Feeds

Greenplum opens up Big Data control freak: Chorus for all of us

Ties up with Kaggle to head hunt algorithm geeks

Designing a Defense for Mobile Applications

Hadoop World As promised, the Greenplum Big Data subsidiary of IT conglomerate EMC is opening up the Chorus control freak that it created to span the Greenplum data warehousing database and its two implementations of the Hadoop Big Data muncher.

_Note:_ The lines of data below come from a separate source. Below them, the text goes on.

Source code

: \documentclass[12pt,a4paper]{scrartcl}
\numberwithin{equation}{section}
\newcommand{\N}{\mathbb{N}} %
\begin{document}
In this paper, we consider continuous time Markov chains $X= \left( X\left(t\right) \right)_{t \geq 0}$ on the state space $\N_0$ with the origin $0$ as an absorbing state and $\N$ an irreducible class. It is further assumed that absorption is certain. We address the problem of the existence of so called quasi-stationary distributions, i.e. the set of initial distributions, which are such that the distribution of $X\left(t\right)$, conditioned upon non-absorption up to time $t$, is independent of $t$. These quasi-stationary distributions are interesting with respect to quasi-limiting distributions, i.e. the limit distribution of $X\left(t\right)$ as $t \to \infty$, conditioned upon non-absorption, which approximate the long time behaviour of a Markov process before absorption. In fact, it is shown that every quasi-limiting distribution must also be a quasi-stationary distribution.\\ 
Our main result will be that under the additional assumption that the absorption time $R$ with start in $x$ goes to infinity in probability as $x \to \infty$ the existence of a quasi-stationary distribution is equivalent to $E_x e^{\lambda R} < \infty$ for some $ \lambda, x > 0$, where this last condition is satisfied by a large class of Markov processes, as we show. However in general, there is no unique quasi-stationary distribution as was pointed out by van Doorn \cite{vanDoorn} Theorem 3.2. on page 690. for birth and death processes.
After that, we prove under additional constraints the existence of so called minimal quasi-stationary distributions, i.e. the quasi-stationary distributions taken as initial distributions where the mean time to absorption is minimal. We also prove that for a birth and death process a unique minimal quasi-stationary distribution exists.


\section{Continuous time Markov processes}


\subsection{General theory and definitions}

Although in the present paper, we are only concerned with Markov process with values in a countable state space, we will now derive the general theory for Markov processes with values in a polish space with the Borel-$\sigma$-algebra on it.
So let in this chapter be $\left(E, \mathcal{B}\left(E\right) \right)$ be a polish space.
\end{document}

At the Hadoop World extravaganza in New York, Greenplum is taking the wraps off the OpenChorus project, which is open-sourcing the Chorus control freak as Chorus Community Edition. Greenplum had promised to open up the Chorus code back when Chorus 2.0 was announced back in March of this year. That was also when Greenplum acquired Pivotal Labs, a hot-shot mercenary coding outfit that Greenplum hired to help it port the Chorus from Java to Ruby and get the project back on track after it was delayed. Greenplum liked the results so much that it bought the company for an undisclosed amount.

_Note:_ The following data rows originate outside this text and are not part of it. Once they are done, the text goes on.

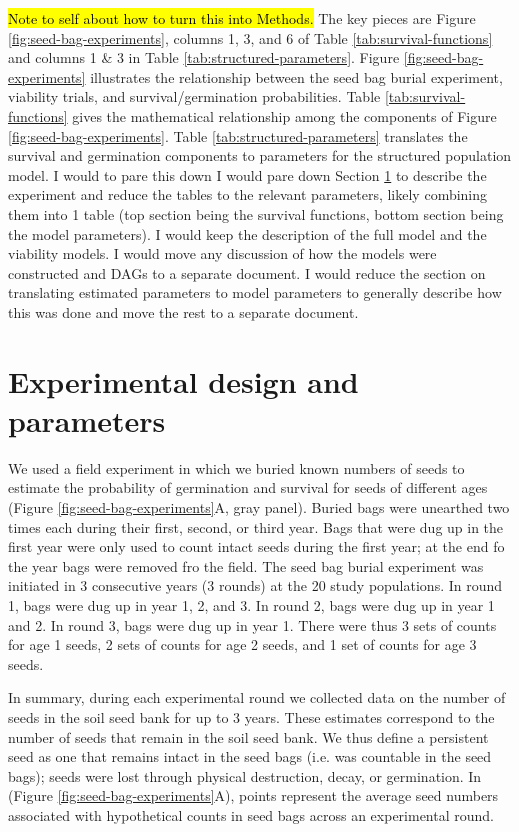 \documentclass[12pt, oneside, titlepage]{article}   	%
\begin{document}
\hl{Note to self about how to turn this into Methods.} The key pieces are Figure \ref{fig:seed-bag-experiments}, columns 1, 3, and 6 of Table \ref{tab:survival-functions} and columns 1 \& 3 in Table \ref{tab:structured-parameters}. Figure \ref{fig:seed-bag-experiments} illustrates the relationship between the seed bag burial experiment, viability trials, and survival/germination probabilities. Table \ref{tab:survival-functions} gives the mathematical relationship among the components of Figure \ref{fig:seed-bag-experiments}. Table \ref{tab:structured-parameters} translates the survival and germination components to parameters for the structured population model. I would to pare this down I would pare down Section \ref{section-1} to describe the experiment and reduce the tables to the relevant parameters, likely combining them into 1 table (top section being the survival functions, bottom section being the model parameters). I would keep the description of the full model and the viability models. I would move any discussion of how the models were constructed and DAGs to a separate document. I would reduce the section on translating estimated parameters to model parameters to generally describe how this was done and move the rest to a separate document. 

\section{Experimental design and parameters}\label{section-1}

We used a field experiment in which we buried known numbers of seeds to estimate the probability of germination and survival for seeds of different ages (Figure \ref{fig:seed-bag-experiments}A, gray panel). Buried bags were unearthed two times each during their first, second, or third year. Bags that were dug up in the first year were only used to count intact seeds during the first year; at the end fo the year bags were removed fro the field. The seed bag burial experiment was initiated in 3 consecutive years (3 rounds) at the 20 study populations. In round 1, bags were dug up in year 1, 2, and 3. In round 2, bags were dug up in year 1 and 2. In round 3, bags were dug up in year 1. There were thus 3 sets of counts for age 1 seeds, 2 sets of counts for age 2 seeds, and 1 set of counts for age 3 seeds. 

In summary, during each experimental round we collected data on the number of seeds in the soil seed bank for up to 3 years. These estimates correspond to the number of seeds that remain in the soil seed bank. We thus define a persistent seed as one that remains intact in the seed bags (i.e. was countable in the seed bags); seeds were lost through physical destruction, decay, or germination. In (Figure \ref{fig:seed-bag-experiments}A), points represent the average seed numbers associated with hypothetical counts in seed bags across an experimental round.
\end{document}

At the time, Greenplum did not divulge what licensing model it would use, but hinted that it would lean towards open licenses like Apache and away from more restrictive licenses like GPL. And, as it turns out, OpenChorus tapped the Apache 2.0 license for the freebie code. The open-source version is based on Chorus 2.1, and the OpenChorus project says that it is in the late stages of development for Chorus 2.2 at this time. The code is available at GitHub here.

Greenplum is very honest about that it intends for OpenChorus and said back in the spring that it did not expect a lot of developers to step up and contribute, as happens with the underlying Hadoop project and related tools, for instance. Rather, OpenChorus is emulating Android, where one vendor, in this case Google, does most of the work and the open sourcing is about making companies comfortable investing in the technology, not about getting them to code. Nothing will prevent Greenplum's competitors in Hadoop – Hortonworks, Cloudera, Teradata, and IBM – from snagging the code and using it or elbowing their way into the project, of course.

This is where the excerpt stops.